Reacting to a decision by the Court of Appeal that has opened the way for a Maori claim on Marlborough, the Prime Minister said it would have no immediate practical effect on regulation of the foreshore and seabed.
"Ownership of the foreshore and seabed has long been considered to lie with the Crown and the Crown has made provision for regulation of its use in the national interest.
"In a democracy, citizens are free to explore what their legal rights are through the court system."
The Government "respects" attempts to explore legal rights through the courts, but would now consider how the issue should be resolved, she said.
The decision released last week opened the way for Top of the South Maori to go to the Maori Land Court with an ownership claim for seabed and foreshore in the Marlborough Sounds, from Cape Soucis to Port Underwood.
The decision caused outcry among opposition MPs, who claim Maori ownership would limit public access and use.
South Island iwi said those claims were unfair political posturing.
National MP Nick Smith said the decision would "open the floodgates to more Maori claims over beaches, estuaries, harbours and almost any stretch of coastline".
Iwi including Ngati Apa, Ngati Kuia, Ngati Rarua, Ngati Tama, Ngati Toa, Rangitane, Ngati Koata and Te Atiawa are claiming customary ownership.
Dr Smith said the whole issue had developed from confusion around the definition of land in the constitution of the Maori Land Court.
The situation could be fixed quite simply by amending the law to include a definition of land that did not include the sea, he said.
Associate Maori Affairs Minister John Tamihere said the nature and status of Maori rights on the issue had yet to be determined, but access was everyone's birthright.
He said under no circumstances would privately owned land be opened to contest.
West Coast-Tasman MP Damien O'Connor said the issue was of such significance that it warranted consideration by the whole Government.
"I'm sure Cabinet will be looking at it very carefully.
"There do seem to be very large implications for our area and for the whole of New Zealand.
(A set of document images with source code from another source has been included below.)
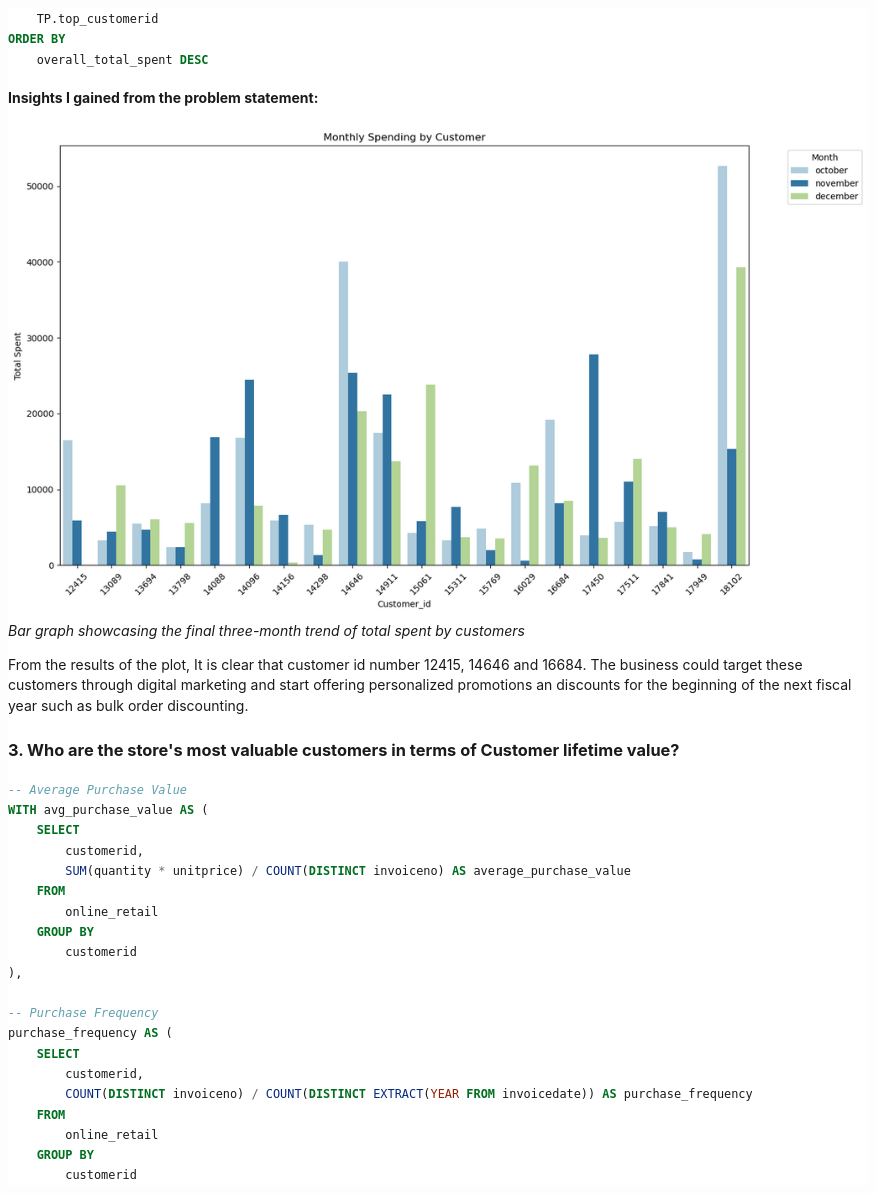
 ```SQL
    TP.top_customerid
ORDER BY
    overall_total_spent DESC
```

#### **Insights I gained from the problem statement:**

![Customer_Churn](images/C_churn_plot.png)
*Bar graph showcasing the final three-month trend of total spent by customers*

From the results of the plot, It is clear that customer id number 12415, 14646 and 16684. The business could target these customers through digital marketing and start offering personalized promotions an discounts for the beginning of the next fiscal year such as bulk order discounting.

### 3. Who are the store's most valuable customers in terms of Customer lifetime value?

```SQL
-- Average Purchase Value
WITH avg_purchase_value AS (
    SELECT
        customerid,
        SUM(quantity * unitprice) / COUNT(DISTINCT invoiceno) AS average_purchase_value
    FROM
        online_retail
    GROUP BY
        customerid
),

-- Purchase Frequency
purchase_frequency AS (
    SELECT
        customerid,
        COUNT(DISTINCT invoiceno) / COUNT(DISTINCT EXTRACT(YEAR FROM invoicedate)) AS purchase_frequency
    FROM
        online_retail
    GROUP BY
        customerid
```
The important thing for us is not to panic, but to study the access implications of it very carefully."
John Mitchell, spokesman for the claimants, rejected suggestions that people should be worried about Maori seeking to restrict public access and use of the foreshore and seabeds.
"We have said repeatedly - we have shouted it from the rooftop - that the challenge here is not to the existing rights of the citizens of New Zealand."
But Maori did want a "greater stake" when sections of the seabed or foreshore were used for commercial operations such as marine farms.
Act treaty issues spokesman Stephen Franks said the ruling could delay policy decisions on marine farming and create legal problems for the Government.
Dr Mitchell said the concerns were "political claptrap and scaremongering".
The unanimous decision by five Court of Appeal justices said the iwi could take their case to the Maori Land Court.
Chief Justice Dame Sian Elias, who headed the bench for the case, said in the decision that iwi should be allowed to advance their claim.
"I agree that the legislation relied on in the High Court does not extinguish any Maori customary property in the seabed or foreshore."
Crown lawyers argued that the seabed and foreshore could not be considered customary land because it was inconsistent with previous legislation.